Not sure if this is the best forum to ask these types of questions. I apologize if not.

While attempting to retrieve a token from Cloud Run metadata server, Firefox is blocking me with the error, "Blocked loading mixed active content"

the endpoint I'm hitting is http://metadata.google.internal/computeMetadata/v1/instance/service-accounts/default/identity?audien...

where xxx.a.run.app is my active backend app in Cloud Run.

I am able to do the same call in the Cloud Shell successfully. Have successfully tested this configuration locally using Mockoon to imitate the response from the metadata server. So the issue only occurs once I've pushed the source out to Cloud Run.

From what I've researched, this issue is apparently due to sending an HTTP request from an HTTPS site. So I tried changing the metadata server endpoint to HTTPS but the request is rejected indicating that HTTPS is not available. It's super difficult for me to believe Google didn't consider this caveat for the frontend to backend authentication.

I wouldn't mind using the libraries instead but the only existing frontend example I see in the Cloud Run documentation is for node.js. Nothing specifically for Angular. Hoping someone has an easy workaround.
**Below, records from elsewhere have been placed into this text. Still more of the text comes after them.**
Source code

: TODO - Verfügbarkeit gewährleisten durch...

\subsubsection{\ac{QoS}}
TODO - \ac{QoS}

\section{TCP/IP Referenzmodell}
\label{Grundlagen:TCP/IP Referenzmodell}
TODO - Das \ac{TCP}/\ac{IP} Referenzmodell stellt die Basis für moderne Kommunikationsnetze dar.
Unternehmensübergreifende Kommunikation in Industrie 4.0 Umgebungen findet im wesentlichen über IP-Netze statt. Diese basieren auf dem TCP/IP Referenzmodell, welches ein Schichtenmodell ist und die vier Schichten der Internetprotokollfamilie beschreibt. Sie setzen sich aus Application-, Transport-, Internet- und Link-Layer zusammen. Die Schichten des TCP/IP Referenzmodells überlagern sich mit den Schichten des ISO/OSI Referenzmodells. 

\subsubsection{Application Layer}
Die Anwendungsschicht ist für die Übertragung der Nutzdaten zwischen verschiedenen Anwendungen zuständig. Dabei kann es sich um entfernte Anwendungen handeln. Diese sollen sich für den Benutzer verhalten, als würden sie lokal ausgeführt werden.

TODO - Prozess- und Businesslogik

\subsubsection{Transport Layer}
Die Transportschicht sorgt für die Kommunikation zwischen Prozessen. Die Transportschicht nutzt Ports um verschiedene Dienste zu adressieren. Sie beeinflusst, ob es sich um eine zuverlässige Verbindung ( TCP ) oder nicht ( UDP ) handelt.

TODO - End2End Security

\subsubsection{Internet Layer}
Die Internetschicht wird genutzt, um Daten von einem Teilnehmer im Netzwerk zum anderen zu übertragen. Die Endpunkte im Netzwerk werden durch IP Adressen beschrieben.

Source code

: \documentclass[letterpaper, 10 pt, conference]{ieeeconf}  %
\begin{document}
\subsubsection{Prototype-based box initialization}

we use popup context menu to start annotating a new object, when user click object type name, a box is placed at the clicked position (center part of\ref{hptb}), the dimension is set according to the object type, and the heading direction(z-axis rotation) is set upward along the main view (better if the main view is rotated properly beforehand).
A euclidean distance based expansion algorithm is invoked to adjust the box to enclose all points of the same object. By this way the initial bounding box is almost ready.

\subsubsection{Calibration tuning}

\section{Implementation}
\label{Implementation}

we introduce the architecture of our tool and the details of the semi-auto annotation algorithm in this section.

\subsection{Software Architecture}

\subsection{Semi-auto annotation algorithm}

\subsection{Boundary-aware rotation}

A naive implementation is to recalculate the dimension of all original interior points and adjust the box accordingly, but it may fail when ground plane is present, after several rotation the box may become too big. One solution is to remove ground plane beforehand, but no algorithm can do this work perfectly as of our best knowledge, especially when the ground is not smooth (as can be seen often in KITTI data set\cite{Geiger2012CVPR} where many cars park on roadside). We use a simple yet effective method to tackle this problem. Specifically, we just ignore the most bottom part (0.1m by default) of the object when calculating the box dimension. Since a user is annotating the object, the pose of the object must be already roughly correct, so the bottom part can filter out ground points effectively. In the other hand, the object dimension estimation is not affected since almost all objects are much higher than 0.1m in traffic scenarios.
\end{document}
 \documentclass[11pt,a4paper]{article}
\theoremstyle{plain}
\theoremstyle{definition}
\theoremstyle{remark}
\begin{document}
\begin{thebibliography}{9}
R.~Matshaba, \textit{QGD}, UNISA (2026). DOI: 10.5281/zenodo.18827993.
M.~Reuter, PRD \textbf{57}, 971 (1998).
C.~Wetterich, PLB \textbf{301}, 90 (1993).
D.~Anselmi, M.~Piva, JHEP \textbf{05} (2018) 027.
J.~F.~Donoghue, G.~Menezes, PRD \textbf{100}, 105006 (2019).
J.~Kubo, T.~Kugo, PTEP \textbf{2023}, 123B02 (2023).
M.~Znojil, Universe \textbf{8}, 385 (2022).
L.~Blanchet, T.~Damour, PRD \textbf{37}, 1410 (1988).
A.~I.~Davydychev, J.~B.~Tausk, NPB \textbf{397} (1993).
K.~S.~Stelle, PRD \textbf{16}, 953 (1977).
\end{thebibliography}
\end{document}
front-end: Angular (no auth)
back-end: Spring (no auth)

Want to experiment with Google Cloud auth which is actually the whole purpose of both apps (Google Auth POC). I love the idea of just letting Google handle most of the auth. But proving it out doesn't seem to be as easy as it should be :'(

jayflesher85

I found a better way to protect my backend service using Google Recaptcha. This allows me to keep it open to public since the backend will require a valid recaptcha token before processing the request. Thanks for the feedback and help!

View solution in original post

christianpaula

Hi @jayflesher85,

Welcome to Google Cloud Community!

It sounds like you are trying to make an HTTP request from an HTTPS site, and this is causing a mixed content error in your browser. This is a security feature designed to prevent an attacker from being able to read or modify the communication between your browser and the server.

One potential solution to this problem is to use a secure connection (HTTPS) for both your frontend and backend. If you are using Cloud Run, you can enable HTTPS by enabling the "Require TLS" option in the Cloud Run console. This will ensure that all traffic to your Cloud Run service is encrypted.

Alternatively, you can use the Cloud Run client libraries to make secure requests to your Cloud Run service. These libraries handle the details of authenticating and making HTTPS requests to your Cloud Run service, so you don't have to worry about it. The libraries are available for a variety of languages, including Angular.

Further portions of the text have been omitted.